WASHINGTON - Devry Boughner sits under a portrait of Ho Chi Minh in the home of Vietnam's ambassador to the United States and pitches the virtues of open markets to a communist diplomat.
Boughner, Cargill Inc.'s chief free trade lobbyist, knows the future growth of the Minnetonka-based agribusiness giant depends on foreign markets. She also knows that trade restrictions can keep Cargill from investing and moving around the world as easily as it would like.
Cargill does business in 65 countries. It ships U.S. commodities abroad, but it also buys and ships 70 percent of Vietnam's cocoa crop and provides feed for the country's pig farms. These and other international ventures helped Cargill earn a record $2.69 billion in profits on revenue of $119.5 billion in 2011. Business is booming, and Boughner aims to keep it that way.
"The benefits of trade," she says, "far outweigh the fear."
This is the heartfelt view of a 38-year-old former Future Farmer of America, who grew up in central California's so-called "salad bowl" of vegetable fields and earned an Ivy League master's degree with a thesis titled "The Impact of Two-Tier Tariff Rate Quotas on Agriculture."
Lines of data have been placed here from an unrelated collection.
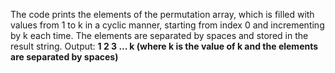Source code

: The code prints the elements of the permutation array, which is filled with values from 1 to k in a cyclic manner, starting from index 0 and incrementing by k each time. The elements are separated by spaces and stored in the result string.
Output: **1 2 3 ... k (where k is the value of k and the elements are separated by spaces)**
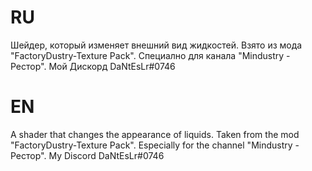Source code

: # RU
 Шейдер, который изменяет внешний вид жидкостей. Взято из мода "FactoryDustry-Texture Pack". 
 Специално для канала "Mindustry - Рестор". 
 Мой Дискорд DaNtEsLr#0746

# EN
 A shader that changes the appearance of liquids. Taken from the mod "FactoryDustry-Texture Pack". 
 Especially for the channel "Mindustry - Рестор".
 My Discord DaNtEsLr#0746
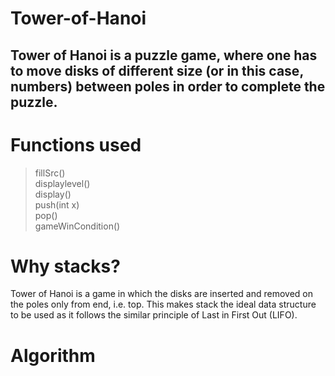 # Tower-of-Hanoi

## Tower of Hanoi is a puzzle game, where one has to move disks of different size (or in this case, numbers) between poles in order to complete the puzzle.

# Functions used

> fillSrc() <br>
> displaylevel() <br>
> display() <br>
> push(int x) <br>
> pop() <br>
> gameWinCondition() <br>

# Why stacks?

Tower of Hanoi is a game in which the disks are inserted and removed on the poles only from end, i.e. top. This makes stack the ideal data structure to be used as it follows the similar principle of Last in First Out (LIFO). 

# Algorithm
Boughner (pronounced Boof-ner) worked for the World Bank when she came to Washington out of grad school at Cornell. She jumped to the U.S. trade representative's office for a job with the arcane title of "cocoa, sugar, confectionery, ethanol and all natural sweeteners analyst." Her work attracted the attention of Deanna Okun, chairwoman of the International Trade Commission (ITC), who made her a senior economist. She settled at Cargill 7 1/2 years ago.
"Cargill," she says, "has the ability to impact change on a grand scale, much quicker than the government."
The problem is that with outsourcing and the Great Recession, not everyone shares Boughner's -- or Cargill's -- faith in free trade.